GOAL OF THE EXERCISE:
Copy each line of the records that includes "aqui".

########################################

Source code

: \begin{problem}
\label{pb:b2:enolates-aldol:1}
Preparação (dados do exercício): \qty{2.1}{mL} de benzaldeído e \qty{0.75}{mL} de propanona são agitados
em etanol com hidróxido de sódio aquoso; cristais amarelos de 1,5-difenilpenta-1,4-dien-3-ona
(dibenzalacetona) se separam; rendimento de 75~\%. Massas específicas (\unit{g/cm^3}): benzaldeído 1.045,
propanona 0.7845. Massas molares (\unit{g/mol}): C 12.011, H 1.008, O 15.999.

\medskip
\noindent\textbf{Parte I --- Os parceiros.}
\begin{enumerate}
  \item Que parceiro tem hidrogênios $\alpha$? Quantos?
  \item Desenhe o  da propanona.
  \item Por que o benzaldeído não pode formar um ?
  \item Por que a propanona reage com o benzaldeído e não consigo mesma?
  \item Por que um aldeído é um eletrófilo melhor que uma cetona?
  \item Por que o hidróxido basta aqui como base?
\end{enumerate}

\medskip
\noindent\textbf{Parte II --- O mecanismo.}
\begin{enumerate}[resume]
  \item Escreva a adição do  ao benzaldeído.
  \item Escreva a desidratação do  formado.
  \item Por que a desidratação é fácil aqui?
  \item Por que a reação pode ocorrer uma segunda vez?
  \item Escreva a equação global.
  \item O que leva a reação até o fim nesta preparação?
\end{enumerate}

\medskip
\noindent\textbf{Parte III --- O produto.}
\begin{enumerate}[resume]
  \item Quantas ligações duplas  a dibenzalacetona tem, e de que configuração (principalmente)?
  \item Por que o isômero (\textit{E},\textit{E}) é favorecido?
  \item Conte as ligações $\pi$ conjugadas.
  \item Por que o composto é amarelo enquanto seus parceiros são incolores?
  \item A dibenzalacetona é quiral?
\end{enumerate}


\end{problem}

########################################

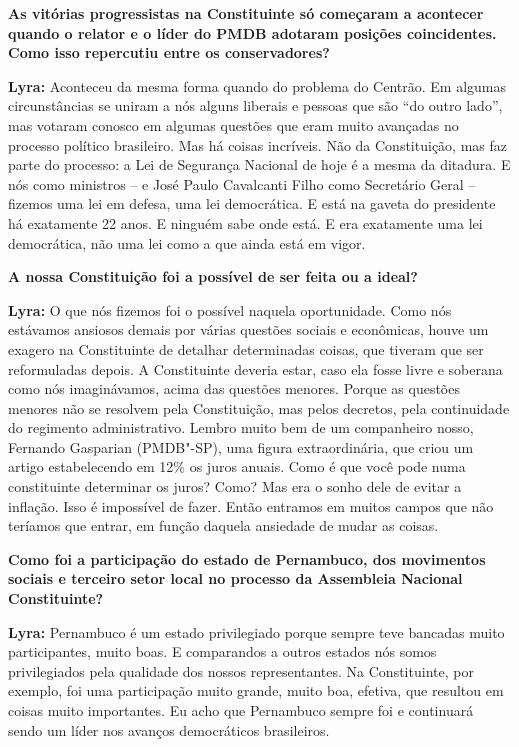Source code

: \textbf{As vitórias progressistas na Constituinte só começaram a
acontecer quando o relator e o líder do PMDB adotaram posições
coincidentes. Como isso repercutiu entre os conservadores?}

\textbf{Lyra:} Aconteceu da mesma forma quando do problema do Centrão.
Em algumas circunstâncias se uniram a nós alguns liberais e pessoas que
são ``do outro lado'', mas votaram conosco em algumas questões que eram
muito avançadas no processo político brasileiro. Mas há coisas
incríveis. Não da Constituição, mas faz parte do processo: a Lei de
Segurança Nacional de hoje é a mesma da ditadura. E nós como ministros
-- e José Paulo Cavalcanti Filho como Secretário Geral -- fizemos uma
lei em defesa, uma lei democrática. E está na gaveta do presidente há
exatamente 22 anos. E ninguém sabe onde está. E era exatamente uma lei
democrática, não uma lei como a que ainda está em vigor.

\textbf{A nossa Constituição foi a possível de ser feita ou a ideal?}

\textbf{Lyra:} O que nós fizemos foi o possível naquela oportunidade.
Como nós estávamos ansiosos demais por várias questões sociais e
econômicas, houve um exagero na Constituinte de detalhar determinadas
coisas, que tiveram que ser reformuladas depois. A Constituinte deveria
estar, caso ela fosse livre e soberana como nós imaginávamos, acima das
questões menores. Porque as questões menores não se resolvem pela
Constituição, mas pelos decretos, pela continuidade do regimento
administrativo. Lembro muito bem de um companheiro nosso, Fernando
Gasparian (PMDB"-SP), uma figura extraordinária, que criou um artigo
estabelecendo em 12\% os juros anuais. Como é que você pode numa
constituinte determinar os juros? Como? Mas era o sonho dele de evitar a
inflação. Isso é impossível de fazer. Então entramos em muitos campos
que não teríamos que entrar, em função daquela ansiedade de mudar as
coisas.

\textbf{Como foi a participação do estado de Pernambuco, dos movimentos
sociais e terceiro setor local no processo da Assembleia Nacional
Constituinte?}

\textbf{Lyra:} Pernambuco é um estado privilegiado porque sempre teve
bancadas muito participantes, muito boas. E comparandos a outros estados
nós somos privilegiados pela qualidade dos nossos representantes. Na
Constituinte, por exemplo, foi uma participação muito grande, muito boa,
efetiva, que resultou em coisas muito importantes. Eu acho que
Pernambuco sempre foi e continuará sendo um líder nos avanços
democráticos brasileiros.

########################################

ANSWER SECTION:
  \item Por que o hidróxido basta aqui como base?
  \item Por que a desidratação é fácil aqui?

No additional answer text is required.